• **Problem to work on**
Beginning with the first line of the data below, set down each line exactly through the line that contains "generalized synthetic control methods".

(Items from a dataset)
┄┄┄┄┄┄┄┄┄┄

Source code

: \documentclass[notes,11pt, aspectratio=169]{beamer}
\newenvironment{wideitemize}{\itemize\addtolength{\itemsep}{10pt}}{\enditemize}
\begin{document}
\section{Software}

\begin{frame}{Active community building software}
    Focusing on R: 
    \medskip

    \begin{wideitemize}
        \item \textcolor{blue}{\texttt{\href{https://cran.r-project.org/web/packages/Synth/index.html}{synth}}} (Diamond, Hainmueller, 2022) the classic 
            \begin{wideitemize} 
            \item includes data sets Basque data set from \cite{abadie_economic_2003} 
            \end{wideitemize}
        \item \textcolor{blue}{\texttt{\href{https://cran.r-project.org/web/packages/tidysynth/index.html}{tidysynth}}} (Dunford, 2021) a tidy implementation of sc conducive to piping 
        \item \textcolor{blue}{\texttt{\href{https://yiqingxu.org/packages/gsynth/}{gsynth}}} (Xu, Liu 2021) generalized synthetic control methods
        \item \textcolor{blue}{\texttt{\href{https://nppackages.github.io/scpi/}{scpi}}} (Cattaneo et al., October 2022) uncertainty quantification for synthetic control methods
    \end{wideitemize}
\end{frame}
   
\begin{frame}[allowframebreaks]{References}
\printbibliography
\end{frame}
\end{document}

┄┄┄┄┄┄┄┄┄┄

• **Reply**
Source code

: \documentclass[notes,11pt, aspectratio=169]{beamer}
\newenvironment{wideitemize}{\itemize\addtolength{\itemsep}{10pt}}{\enditemize}
\begin{document}
\section{Software}

\begin{frame}{Active community building software}
    Focusing on R: 
    \medskip

    \begin{wideitemize}
        \item \textcolor{blue}{\texttt{\href{https://cran.r-project.org/web/packages/Synth/index.html}{synth}}} (Diamond, Hainmueller, 2022) the classic 
            \begin{wideitemize} 
            \item includes data sets Basque data set from \cite{abadie_economic_2003} 
            \end{wideitemize}
        \item \textcolor{blue}{\texttt{\href{https://cran.r-project.org/web/packages/tidysynth/index.html}{tidysynth}}} (Dunford, 2021) a tidy implementation of sc conducive to piping 
        \item \textcolor{blue}{\texttt{\href{https://yiqingxu.org/packages/gsynth/}{gsynth}}} (Xu, Liu 2021) generalized synthetic control methods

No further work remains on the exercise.